A case of systemic lupus erythematosus with interstitial myocarditis leading to sudden death

: A 29-year-old female with systemic lupus erythematosus (SLE) was admitted because of exertional dyspnea in January, 1996. The diagnosis of SLE was made on the basis of malar rash, discoid rash, polyarthritis, leukopenia, positive antinuclear antibody and focal glomerulonephritis in 1991. She did not have any cardiac symptoms in 1994, when the electrocardiogram (ECG) abnormalities, such as poor R wave progression and right axis deviation, were present. On admission, she developed congestive heart failure without any signs of active SLE. Laboratory findings were unremarkable. There were new ECG abnormalities, such as left atrial overload and low voltage in limb leads. Chest roentgenogram showed mild pulmonary congestion and marked cardiomegaly. Echocardiography showed enlargement and diffuse hypokinesis of the left ventricle. Cardiac catheterization confirmed that the coronary arteries were normal and that the left ventricular function was poor (ejection fraction, 21%). Myocardial biopsy obtained from left ventricle revealed interstitial fibrosis. After furosemide, digoxin and captril were administered with predonisolone (PSL), her symptoms gradually improved. Since the Holter monitoring showed nonsustained ventricular tachycardia, the doses of PSL and mexiletine were increased up to 20 mg and 300 mg daily, respectively.
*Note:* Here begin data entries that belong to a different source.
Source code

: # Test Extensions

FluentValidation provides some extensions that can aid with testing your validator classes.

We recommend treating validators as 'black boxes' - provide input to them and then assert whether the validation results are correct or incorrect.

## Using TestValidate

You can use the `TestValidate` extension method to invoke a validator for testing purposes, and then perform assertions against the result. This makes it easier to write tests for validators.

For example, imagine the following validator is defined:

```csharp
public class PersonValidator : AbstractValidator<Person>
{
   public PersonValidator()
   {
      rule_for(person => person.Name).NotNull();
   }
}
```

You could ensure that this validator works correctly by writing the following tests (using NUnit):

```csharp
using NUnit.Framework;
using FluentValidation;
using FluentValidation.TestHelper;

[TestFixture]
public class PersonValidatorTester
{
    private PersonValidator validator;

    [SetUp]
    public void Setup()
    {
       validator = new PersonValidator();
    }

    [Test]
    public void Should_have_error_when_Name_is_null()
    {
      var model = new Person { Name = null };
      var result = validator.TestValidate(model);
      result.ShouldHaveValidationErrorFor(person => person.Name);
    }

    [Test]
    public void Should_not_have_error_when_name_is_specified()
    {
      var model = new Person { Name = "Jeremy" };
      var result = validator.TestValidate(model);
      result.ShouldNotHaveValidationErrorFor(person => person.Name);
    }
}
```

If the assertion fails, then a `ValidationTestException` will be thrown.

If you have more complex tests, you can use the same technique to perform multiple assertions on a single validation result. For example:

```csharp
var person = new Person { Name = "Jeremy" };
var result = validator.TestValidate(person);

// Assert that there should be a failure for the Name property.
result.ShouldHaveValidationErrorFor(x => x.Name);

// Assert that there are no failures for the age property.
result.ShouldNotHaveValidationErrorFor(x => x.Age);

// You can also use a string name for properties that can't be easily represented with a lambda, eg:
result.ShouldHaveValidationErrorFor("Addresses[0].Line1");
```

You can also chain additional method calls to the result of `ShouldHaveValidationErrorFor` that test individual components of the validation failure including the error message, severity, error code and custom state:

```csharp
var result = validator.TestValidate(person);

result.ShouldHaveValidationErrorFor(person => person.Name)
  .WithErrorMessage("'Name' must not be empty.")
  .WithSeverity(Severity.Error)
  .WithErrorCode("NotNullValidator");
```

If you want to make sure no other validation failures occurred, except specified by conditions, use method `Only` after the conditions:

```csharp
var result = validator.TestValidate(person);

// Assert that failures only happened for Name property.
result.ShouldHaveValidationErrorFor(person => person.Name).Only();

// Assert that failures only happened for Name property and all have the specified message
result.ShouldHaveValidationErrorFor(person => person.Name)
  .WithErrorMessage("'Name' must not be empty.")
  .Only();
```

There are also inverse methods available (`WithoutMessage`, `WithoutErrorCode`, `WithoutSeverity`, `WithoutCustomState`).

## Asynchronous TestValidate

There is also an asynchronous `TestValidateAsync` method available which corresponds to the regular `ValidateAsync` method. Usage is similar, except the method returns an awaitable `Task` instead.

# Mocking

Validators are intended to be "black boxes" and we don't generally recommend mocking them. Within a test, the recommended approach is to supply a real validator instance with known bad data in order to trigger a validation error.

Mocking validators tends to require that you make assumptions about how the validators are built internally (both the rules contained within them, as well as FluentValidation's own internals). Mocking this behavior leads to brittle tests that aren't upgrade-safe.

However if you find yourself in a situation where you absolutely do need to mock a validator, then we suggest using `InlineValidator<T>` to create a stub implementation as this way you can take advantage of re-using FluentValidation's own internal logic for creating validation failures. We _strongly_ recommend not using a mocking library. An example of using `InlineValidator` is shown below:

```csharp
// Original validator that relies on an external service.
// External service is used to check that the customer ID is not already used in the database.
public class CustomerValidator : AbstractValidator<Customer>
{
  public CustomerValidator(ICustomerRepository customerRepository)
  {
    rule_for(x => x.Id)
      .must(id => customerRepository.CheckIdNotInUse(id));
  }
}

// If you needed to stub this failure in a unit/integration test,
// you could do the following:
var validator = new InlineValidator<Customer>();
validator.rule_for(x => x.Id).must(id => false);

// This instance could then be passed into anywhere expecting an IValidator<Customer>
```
Unexpectedly, she was found dead in her hospital room in May, 1996. The postmortem findings of the heart revealed mild infiltration of inflammatory cells, predominantly lymphocytes, and plasma cells, and interstitial fibrosis, which were consistent with interstitial myocarditis. In this case ECG abnormalities preceded cardiac symptoms, which may suggest that myocarditis subclinically developed. Serum creatinine kinase levels had not been elevated throughout the entire course. While several cases of acute myocarditis associated with a flare of SLE have been reported, there were few cases regarding interstitial myocarditis that chronically progress and can be fatal. This case is thought to be suggestive of elucidating the pathogenesis of lupus myocarditis.